The new building is geared toward local residents as well as tourists. Unlike the island’s other must-see museums, which host permanent collections and display objects such as the Ishtar Gate and world-famous bust of Nefertiti, the James Simon Gallery will be more fluid, offering a changing program of exhibitions to entice Berliners.
“We were given a shopping list of requirements,” Chipperfield said. “Some were vague, like for example, asking us to ‘be more receptive to orienting mass visitors’ or ‘to have better ticketing facilities’—not the usual precise requirements.”
It is, in a sense, Berlin’s equivalent of the Louvre Pyramid, distributing the five million yearly patrons, almost all of them tourists, to various destinations on Museum Island. “Problems from Paris have been learned,” stressed Chipperfield. (Today, long lines and congestion plagues the entrance to the glass pyramid itself.)
Instead of glass, Chipperfield chose to clad the building in white limestone. Its most striking feature is a colonnade, whose long side follows the contours of the river before falling to grade; a grand public staircase splits the colonnade in two. This procession of columns, while stripped-down in form, takes cues from the Classical architectural language that defines the character of Museum Island, a UNESCO World Heritage Site. In doing so, the Jame Simon Gallery harmonizes with the two other nearby landmarks: the canal-facing Doric facade of the Pergamon Museum and (more notably) the monumentally long Doric colonnade of the Schinkel-designed Altes Museum.

The gallery is 117,300 square feet—and 80 feet from top to bottom—but you wouldn’t know it from the outside. The extended colonnade diffuses the building’s volumetric presence from the street while several levels are tucked underground. Furthermore, on the canal side, the building’s plinth lines up with the adjacent Pergamon Museum’s base—another contextually sensitive touch. (Also on its canal side, a small stairway descends to the water level, though no visitors will arrive this way—it’s merely a public landing for visitors.) “This was the one side of Museum Island where there was no architecture into the water,” Chipperfield told Metropolis. “It’s a symbolic connection to the water, a gesture.”

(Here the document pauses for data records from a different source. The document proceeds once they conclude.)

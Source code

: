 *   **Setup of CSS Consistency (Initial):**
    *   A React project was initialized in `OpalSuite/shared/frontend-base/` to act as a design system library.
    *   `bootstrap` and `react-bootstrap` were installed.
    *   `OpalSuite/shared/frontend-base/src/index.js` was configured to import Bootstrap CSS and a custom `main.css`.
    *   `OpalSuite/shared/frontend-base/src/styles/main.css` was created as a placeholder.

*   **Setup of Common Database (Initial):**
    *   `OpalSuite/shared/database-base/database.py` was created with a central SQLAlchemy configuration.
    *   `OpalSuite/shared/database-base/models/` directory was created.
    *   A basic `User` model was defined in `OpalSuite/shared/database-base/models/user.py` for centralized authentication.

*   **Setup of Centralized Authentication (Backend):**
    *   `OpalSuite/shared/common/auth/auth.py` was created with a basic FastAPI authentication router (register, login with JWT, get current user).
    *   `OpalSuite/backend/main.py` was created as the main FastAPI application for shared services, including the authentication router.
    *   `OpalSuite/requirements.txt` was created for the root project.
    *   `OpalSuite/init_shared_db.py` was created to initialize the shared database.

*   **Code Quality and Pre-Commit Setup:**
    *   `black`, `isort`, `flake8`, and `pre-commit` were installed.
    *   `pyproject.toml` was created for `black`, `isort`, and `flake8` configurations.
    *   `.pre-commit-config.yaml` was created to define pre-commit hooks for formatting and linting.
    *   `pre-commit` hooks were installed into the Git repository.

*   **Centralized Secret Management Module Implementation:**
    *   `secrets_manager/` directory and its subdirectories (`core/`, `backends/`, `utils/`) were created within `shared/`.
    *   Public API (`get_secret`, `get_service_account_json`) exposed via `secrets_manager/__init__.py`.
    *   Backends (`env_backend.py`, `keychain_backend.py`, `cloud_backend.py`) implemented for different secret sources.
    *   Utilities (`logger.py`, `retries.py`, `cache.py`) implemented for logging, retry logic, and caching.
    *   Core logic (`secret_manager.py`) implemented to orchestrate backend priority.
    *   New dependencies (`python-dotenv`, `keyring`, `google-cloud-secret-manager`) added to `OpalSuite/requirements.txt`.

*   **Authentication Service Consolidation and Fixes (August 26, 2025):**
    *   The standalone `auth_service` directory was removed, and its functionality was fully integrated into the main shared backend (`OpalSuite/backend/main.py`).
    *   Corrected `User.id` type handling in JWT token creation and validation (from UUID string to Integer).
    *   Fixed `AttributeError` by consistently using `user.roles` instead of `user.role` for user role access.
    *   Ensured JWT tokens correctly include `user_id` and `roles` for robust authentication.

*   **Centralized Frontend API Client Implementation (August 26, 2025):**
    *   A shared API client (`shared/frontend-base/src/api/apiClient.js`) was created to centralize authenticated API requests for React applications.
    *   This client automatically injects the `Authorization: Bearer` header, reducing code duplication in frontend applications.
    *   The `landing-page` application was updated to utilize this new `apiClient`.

Visitors entering from the gallery’s street-facing grand staircase pass through a glazed vestibule and are greeted by a spacious, polished concrete foyer. Now at the level of the plinth, patrons (even those without a ticket) can enter a café and terrace overlooking the canal. “Initially, we thought the primary function was the [temporary] exhibitions,” said Chipperfield at a press briefing. Now, the building promotes itself very much as a public amenity.

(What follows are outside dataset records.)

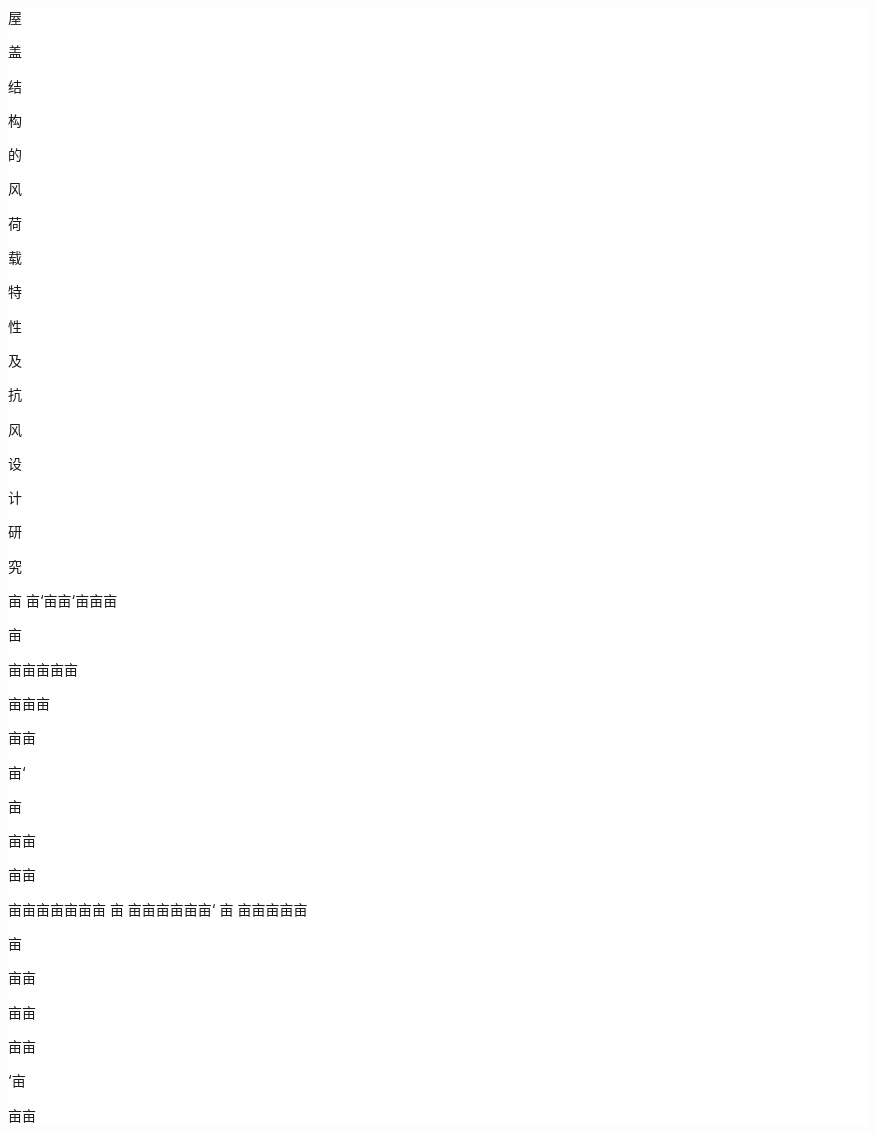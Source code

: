 屋

盖

结

构

的

风

荷

载

特

性

及

抗

风

设

计

研

究

亩 亩‘亩亩‘亩亩亩

亩

亩亩亩亩亩

亩亩亩

亩亩

亩‘

亩

亩亩

亩亩

亩亩亩亩亩亩亩 亩 亩亩亩亩亩亩‘ 亩 亩亩亩亩亩

亩

亩亩

亩亩

亩亩

‘亩

亩亩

Meanwhile, at the end of the long lobby are ticketing facilities, set against a wall of half-centimeter-thick marble which glows with natural daylight. If the restoration of the Neues Museum foregrounded Chipperfield’s attention to detail, then the James Simon Gallery does not let down. At this level, museum-goers can enter the Pergamon too.

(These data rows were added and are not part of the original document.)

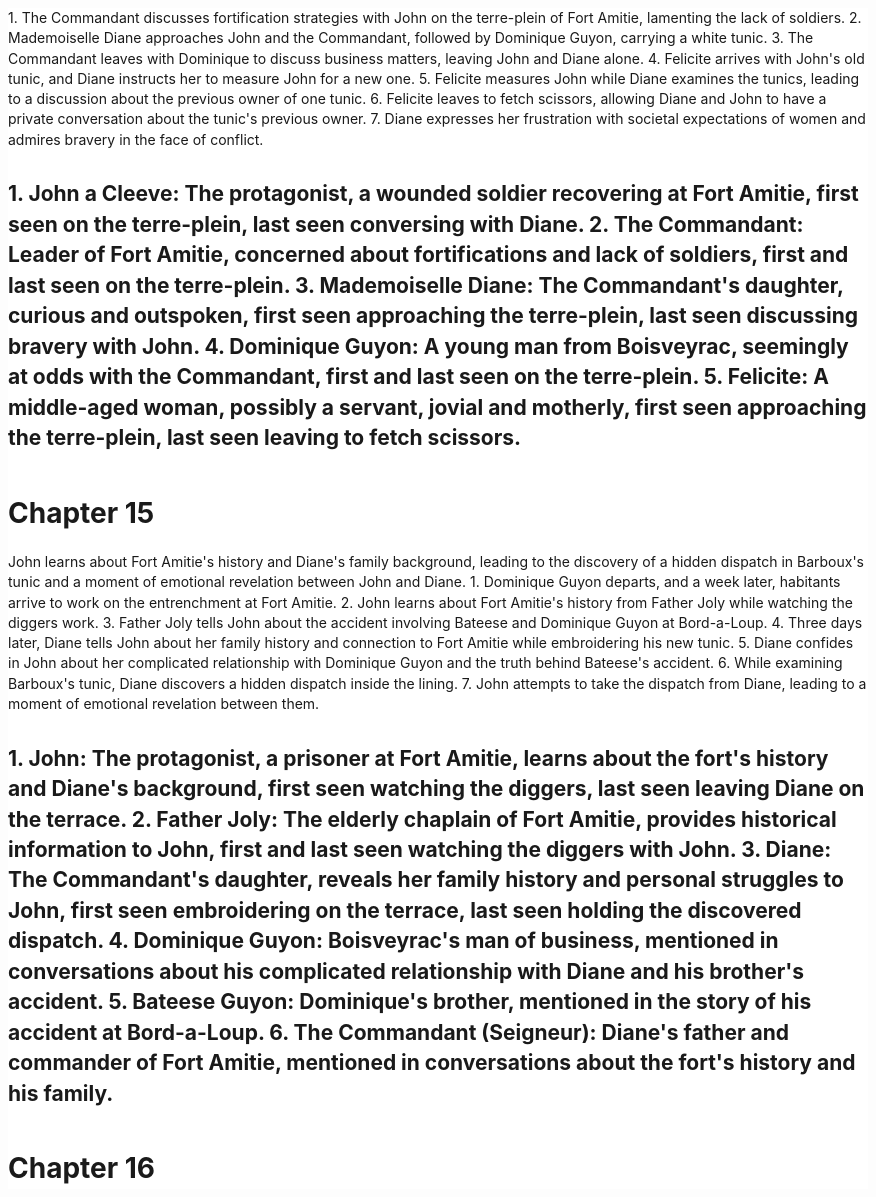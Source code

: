 <events>
1. The Commandant discusses fortification strategies with John on the terre-plein of Fort Amitie, lamenting the lack of soldiers.
2. Mademoiselle Diane approaches John and the Commandant, followed by Dominique Guyon, carrying a white tunic.
3. The Commandant leaves with Dominique to discuss business matters, leaving John and Diane alone.
4. Felicite arrives with John's old tunic, and Diane instructs her to measure John for a new one.
5. Felicite measures John while Diane examines the tunics, leading to a discussion about the previous owner of one tunic.
6. Felicite leaves to fetch scissors, allowing Diane and John to have a private conversation about the tunic's previous owner.
7. Diane expresses her frustration with societal expectations of women and admires bravery in the face of conflict.
</events>

<characters>1. John a Cleeve: The protagonist, a wounded soldier recovering at Fort Amitie, first seen on the terre-plein, last seen conversing with Diane.
2. The Commandant: Leader of Fort Amitie, concerned about fortifications and lack of soldiers, first and last seen on the terre-plein.
3. Mademoiselle Diane: The Commandant's daughter, curious and outspoken, first seen approaching the terre-plein, last seen discussing bravery with John.
4. Dominique Guyon: A young man from Boisveyrac, seemingly at odds with the Commandant, first and last seen on the terre-plein.
5. Felicite: A middle-aged woman, possibly a servant, jovial and motherly, first seen approaching the terre-plein, last seen leaving to fetch scissors.</characters>
----------------
# Chapter 15
<synopsis>
John learns about Fort Amitie's history and Diane's family background, leading to the discovery of a hidden dispatch in Barboux's tunic and a moment of emotional revelation between John and Diane.
</synopsis>

<events>
1. Dominique Guyon departs, and a week later, habitants arrive to work on the entrenchment at Fort Amitie.
2. John learns about Fort Amitie's history from Father Joly while watching the diggers work.
3. Father Joly tells John about the accident involving Bateese and Dominique Guyon at Bord-a-Loup.
4. Three days later, Diane tells John about her family history and connection to Fort Amitie while embroidering his new tunic.
5. Diane confides in John about her complicated relationship with Dominique Guyon and the truth behind Bateese's accident.
6. While examining Barboux's tunic, Diane discovers a hidden dispatch inside the lining.
7. John attempts to take the dispatch from Diane, leading to a moment of emotional revelation between them.
</events>

<characters>1. John: The protagonist, a prisoner at Fort Amitie, learns about the fort's history and Diane's background, first seen watching the diggers, last seen leaving Diane on the terrace.
2. Father Joly: The elderly chaplain of Fort Amitie, provides historical information to John, first and last seen watching the diggers with John.
3. Diane: The Commandant's daughter, reveals her family history and personal struggles to John, first seen embroidering on the terrace, last seen holding the discovered dispatch.
4. Dominique Guyon: Boisveyrac's man of business, mentioned in conversations about his complicated relationship with Diane and his brother's accident.
5. Bateese Guyon: Dominique's brother, mentioned in the story of his accident at Bord-a-Loup.
6. The Commandant (Seigneur): Diane's father and commander of Fort Amitie, mentioned in conversations about the fort's history and his family.</characters>
----------------
# Chapter 16
<synopsis>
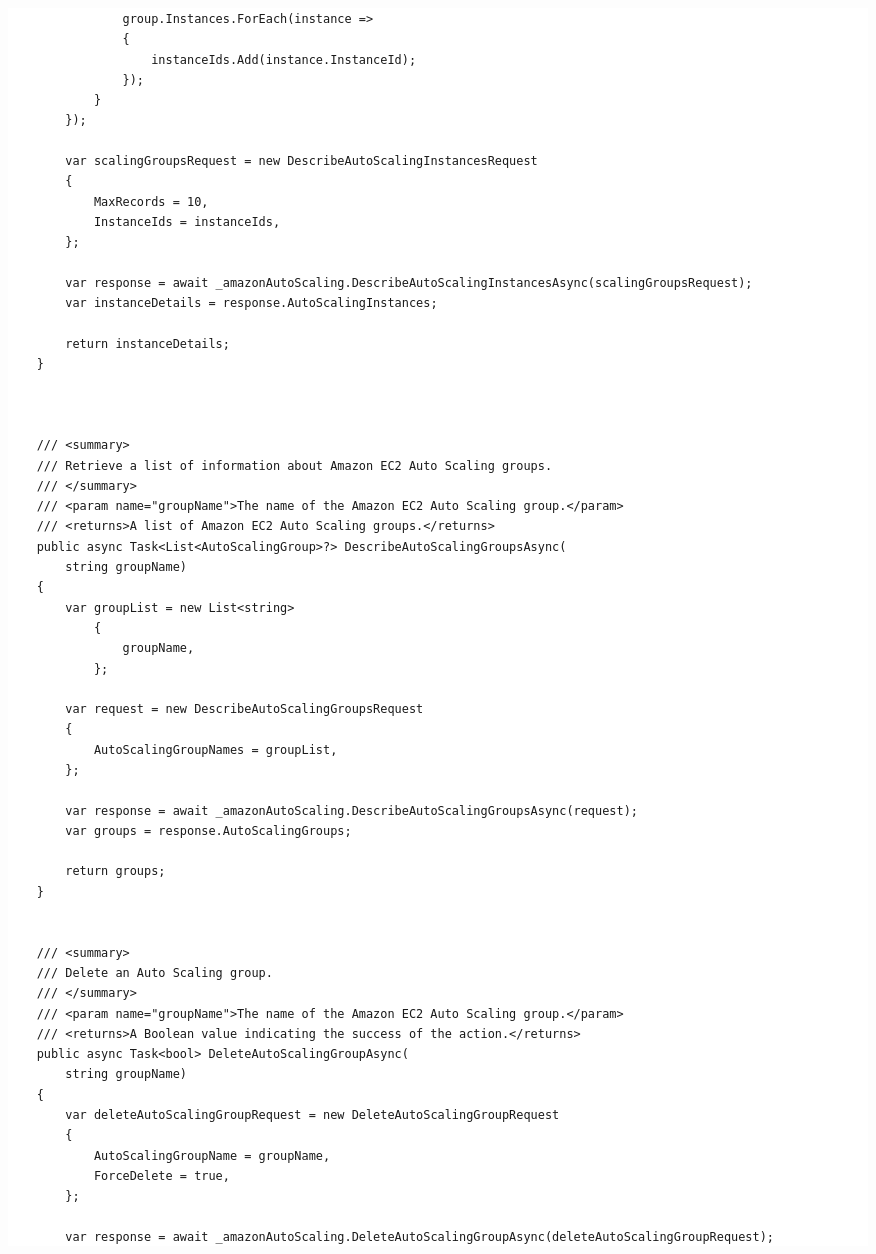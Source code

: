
 ```
                group.Instances.ForEach(instance =>
                {
                    instanceIds.Add(instance.InstanceId);
                });
            }
        });

        var scalingGroupsRequest = new DescribeAutoScalingInstancesRequest
        {
            MaxRecords = 10,
            InstanceIds = instanceIds,
        };

        var response = await _amazonAutoScaling.DescribeAutoScalingInstancesAsync(scalingGroupsRequest);
        var instanceDetails = response.AutoScalingInstances;

        return instanceDetails;
    }



    /// <summary>
    /// Retrieve a list of information about Amazon EC2 Auto Scaling groups.
    /// </summary>
    /// <param name="groupName">The name of the Amazon EC2 Auto Scaling group.</param>
    /// <returns>A list of Amazon EC2 Auto Scaling groups.</returns>
    public async Task<List<AutoScalingGroup>?> DescribeAutoScalingGroupsAsync(
        string groupName)
    {
        var groupList = new List<string>
            {
                groupName,
            };

        var request = new DescribeAutoScalingGroupsRequest
        {
            AutoScalingGroupNames = groupList,
        };

        var response = await _amazonAutoScaling.DescribeAutoScalingGroupsAsync(request);
        var groups = response.AutoScalingGroups;

        return groups;
    }


    /// <summary>
    /// Delete an Auto Scaling group.
    /// </summary>
    /// <param name="groupName">The name of the Amazon EC2 Auto Scaling group.</param>
    /// <returns>A Boolean value indicating the success of the action.</returns>
    public async Task<bool> DeleteAutoScalingGroupAsync(
        string groupName)
    {
        var deleteAutoScalingGroupRequest = new DeleteAutoScalingGroupRequest
        {
            AutoScalingGroupName = groupName,
            ForceDelete = true,
        };

        var response = await _amazonAutoScaling.DeleteAutoScalingGroupAsync(deleteAutoScalingGroupRequest);
```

Downstairs, through more concrete hallways, entrances to the Altes and Neues Musuems can be found along with a shop, cloakroom, lockers, and restrooms. A 300-seat auditorium has been included as well; the venue is located below the entrance stairs and is encased by serrated concrete acoustic walls and a billowing oak-clad ceiling.
One final level down is a 7,000-square-feet temporary exhibition space. At last! Here is the gallery that gives the building its name. (Chipperfield conceded this notion himself: “What to call it was an extremely difficult thing to do,” he said). Opening August 29, the inaugural exhibition, New Life. The Art of Casting Plaster, will showcase work from the Gipsformerei (the Berlin State Museum’s replica workshop) and celebrate the plaster-casting institution’s 200th anniversary.
More exhibitions will follow, and Chipperfield is keen for this dynamism to make the James Simon Gallery distinct from those around it: “When the lights of the other museums go off, these should stay on.”